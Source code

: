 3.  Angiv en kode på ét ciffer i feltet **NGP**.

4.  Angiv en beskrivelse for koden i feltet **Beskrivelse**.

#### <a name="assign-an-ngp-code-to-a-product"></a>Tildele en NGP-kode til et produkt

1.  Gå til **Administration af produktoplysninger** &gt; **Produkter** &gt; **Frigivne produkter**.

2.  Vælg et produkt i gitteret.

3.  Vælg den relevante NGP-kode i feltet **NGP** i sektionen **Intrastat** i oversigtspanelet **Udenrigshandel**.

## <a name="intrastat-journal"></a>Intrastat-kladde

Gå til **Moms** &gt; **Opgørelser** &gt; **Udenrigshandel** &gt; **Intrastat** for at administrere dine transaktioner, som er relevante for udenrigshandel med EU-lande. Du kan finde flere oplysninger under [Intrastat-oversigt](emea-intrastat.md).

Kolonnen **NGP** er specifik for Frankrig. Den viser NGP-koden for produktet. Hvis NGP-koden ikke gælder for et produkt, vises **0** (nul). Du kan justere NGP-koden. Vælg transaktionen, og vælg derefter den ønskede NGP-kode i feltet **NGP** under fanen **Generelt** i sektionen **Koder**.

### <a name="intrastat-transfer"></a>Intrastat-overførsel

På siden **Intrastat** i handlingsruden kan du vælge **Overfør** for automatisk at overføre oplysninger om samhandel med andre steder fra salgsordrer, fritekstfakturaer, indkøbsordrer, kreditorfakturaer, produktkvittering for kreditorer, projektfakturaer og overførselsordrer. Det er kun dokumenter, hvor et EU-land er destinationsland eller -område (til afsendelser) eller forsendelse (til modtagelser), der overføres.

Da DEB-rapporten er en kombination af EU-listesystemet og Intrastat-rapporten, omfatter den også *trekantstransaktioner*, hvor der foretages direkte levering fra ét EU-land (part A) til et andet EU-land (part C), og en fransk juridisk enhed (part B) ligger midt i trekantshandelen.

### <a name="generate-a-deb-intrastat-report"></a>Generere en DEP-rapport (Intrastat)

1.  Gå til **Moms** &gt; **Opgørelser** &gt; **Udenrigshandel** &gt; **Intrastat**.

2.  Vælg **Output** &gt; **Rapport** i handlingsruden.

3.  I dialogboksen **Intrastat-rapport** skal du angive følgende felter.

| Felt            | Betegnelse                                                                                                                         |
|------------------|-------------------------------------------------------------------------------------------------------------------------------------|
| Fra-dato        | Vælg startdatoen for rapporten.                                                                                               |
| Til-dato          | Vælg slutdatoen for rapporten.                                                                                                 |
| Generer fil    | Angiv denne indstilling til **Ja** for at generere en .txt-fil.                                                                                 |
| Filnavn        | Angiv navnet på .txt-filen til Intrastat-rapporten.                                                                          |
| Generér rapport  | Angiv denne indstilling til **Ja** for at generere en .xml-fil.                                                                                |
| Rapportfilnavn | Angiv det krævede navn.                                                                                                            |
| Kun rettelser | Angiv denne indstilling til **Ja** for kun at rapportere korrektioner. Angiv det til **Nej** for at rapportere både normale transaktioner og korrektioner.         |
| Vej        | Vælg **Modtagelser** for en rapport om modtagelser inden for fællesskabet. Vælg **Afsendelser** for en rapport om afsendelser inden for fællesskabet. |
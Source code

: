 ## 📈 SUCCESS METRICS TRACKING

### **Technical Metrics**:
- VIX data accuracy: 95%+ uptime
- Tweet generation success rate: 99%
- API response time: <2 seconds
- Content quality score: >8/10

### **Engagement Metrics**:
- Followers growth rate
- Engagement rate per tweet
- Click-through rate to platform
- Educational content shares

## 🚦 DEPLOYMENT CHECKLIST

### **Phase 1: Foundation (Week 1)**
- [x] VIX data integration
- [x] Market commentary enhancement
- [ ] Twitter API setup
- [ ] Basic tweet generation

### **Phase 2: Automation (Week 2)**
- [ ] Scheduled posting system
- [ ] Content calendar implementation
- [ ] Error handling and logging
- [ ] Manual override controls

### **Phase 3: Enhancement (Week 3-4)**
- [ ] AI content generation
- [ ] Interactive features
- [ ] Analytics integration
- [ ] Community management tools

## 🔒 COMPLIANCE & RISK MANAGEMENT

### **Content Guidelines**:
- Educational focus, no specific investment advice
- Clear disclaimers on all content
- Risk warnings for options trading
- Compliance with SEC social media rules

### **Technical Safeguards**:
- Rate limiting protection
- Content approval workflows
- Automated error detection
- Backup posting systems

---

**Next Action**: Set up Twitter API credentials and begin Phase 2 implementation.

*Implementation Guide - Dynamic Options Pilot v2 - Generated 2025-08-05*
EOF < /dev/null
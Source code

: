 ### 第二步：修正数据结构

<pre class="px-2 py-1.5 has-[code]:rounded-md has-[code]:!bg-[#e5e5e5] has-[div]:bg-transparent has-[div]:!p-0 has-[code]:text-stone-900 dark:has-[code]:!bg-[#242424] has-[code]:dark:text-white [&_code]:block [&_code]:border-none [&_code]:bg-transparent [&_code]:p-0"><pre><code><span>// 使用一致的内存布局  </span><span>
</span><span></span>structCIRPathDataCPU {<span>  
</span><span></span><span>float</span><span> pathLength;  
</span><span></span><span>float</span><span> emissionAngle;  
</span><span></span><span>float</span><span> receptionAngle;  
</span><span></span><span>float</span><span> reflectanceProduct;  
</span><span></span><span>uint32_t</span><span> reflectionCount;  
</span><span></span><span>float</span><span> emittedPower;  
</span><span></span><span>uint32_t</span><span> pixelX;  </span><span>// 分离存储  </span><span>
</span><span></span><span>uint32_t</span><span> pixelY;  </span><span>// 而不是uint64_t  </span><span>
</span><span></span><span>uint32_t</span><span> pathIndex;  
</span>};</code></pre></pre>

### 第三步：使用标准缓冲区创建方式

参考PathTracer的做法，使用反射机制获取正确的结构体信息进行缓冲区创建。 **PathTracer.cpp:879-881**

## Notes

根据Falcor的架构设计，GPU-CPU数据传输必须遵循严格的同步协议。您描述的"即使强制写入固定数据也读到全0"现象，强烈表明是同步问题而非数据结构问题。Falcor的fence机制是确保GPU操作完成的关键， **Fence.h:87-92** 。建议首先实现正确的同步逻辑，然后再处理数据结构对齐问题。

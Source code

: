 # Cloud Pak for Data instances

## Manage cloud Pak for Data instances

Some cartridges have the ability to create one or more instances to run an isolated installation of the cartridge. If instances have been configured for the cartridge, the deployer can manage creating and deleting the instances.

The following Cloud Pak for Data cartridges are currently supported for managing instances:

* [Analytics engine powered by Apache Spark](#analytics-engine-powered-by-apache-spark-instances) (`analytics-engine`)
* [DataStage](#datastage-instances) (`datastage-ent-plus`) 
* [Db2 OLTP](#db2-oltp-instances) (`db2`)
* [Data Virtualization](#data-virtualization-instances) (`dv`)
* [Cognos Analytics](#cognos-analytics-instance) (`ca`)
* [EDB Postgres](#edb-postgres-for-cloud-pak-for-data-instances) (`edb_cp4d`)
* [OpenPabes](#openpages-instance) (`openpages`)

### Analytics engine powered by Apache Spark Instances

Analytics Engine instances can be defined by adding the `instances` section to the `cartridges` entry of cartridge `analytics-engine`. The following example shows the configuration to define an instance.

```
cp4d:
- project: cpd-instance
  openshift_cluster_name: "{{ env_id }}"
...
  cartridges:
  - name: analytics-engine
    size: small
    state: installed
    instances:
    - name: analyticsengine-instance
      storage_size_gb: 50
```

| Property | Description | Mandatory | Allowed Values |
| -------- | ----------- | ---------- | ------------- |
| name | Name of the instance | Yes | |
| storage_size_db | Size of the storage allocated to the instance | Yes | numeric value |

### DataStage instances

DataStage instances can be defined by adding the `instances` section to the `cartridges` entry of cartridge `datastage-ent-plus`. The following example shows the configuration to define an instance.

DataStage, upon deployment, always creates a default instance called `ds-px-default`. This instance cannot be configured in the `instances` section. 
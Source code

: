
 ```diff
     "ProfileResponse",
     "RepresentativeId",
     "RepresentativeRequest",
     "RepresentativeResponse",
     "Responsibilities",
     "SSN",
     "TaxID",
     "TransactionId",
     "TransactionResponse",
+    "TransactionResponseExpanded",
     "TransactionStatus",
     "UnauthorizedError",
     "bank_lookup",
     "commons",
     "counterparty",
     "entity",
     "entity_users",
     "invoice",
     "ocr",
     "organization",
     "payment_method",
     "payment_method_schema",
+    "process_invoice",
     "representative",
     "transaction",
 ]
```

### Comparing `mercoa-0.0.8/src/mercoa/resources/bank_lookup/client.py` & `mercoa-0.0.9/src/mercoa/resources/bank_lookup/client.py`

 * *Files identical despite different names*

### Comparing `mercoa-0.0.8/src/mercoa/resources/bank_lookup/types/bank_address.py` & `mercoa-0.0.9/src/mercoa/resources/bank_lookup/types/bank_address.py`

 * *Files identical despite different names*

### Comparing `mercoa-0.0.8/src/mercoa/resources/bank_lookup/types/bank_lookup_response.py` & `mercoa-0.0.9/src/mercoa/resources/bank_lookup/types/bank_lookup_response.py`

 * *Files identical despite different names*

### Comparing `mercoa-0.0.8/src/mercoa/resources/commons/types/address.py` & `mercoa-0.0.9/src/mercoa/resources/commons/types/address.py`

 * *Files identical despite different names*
----------------
• [Problem statement] In the entries above, find the line with "### 第三步：使用标准缓冲区创建方式" and the line with "# Cloud Pak for Data instances", then set down exactly those two and every line between them, nothing else.

• [Output for this exercise]
### 第三步：使用标准缓冲区创建方式

参考PathTracer的做法，使用反射机制获取正确的结构体信息进行缓冲区创建。 **PathTracer.cpp:879-881**

## Notes

根据Falcor的架构设计，GPU-CPU数据传输必须遵循严格的同步协议。您描述的"即使强制写入固定数据也读到全0"现象，强烈表明是同步问题而非数据结构问题。Falcor的fence机制是确保GPU操作完成的关键， **Fence.h:87-92** 。建议首先实现正确的同步逻辑，然后再处理数据结构对齐问题。

Source code

: # Cloud Pak for Data instances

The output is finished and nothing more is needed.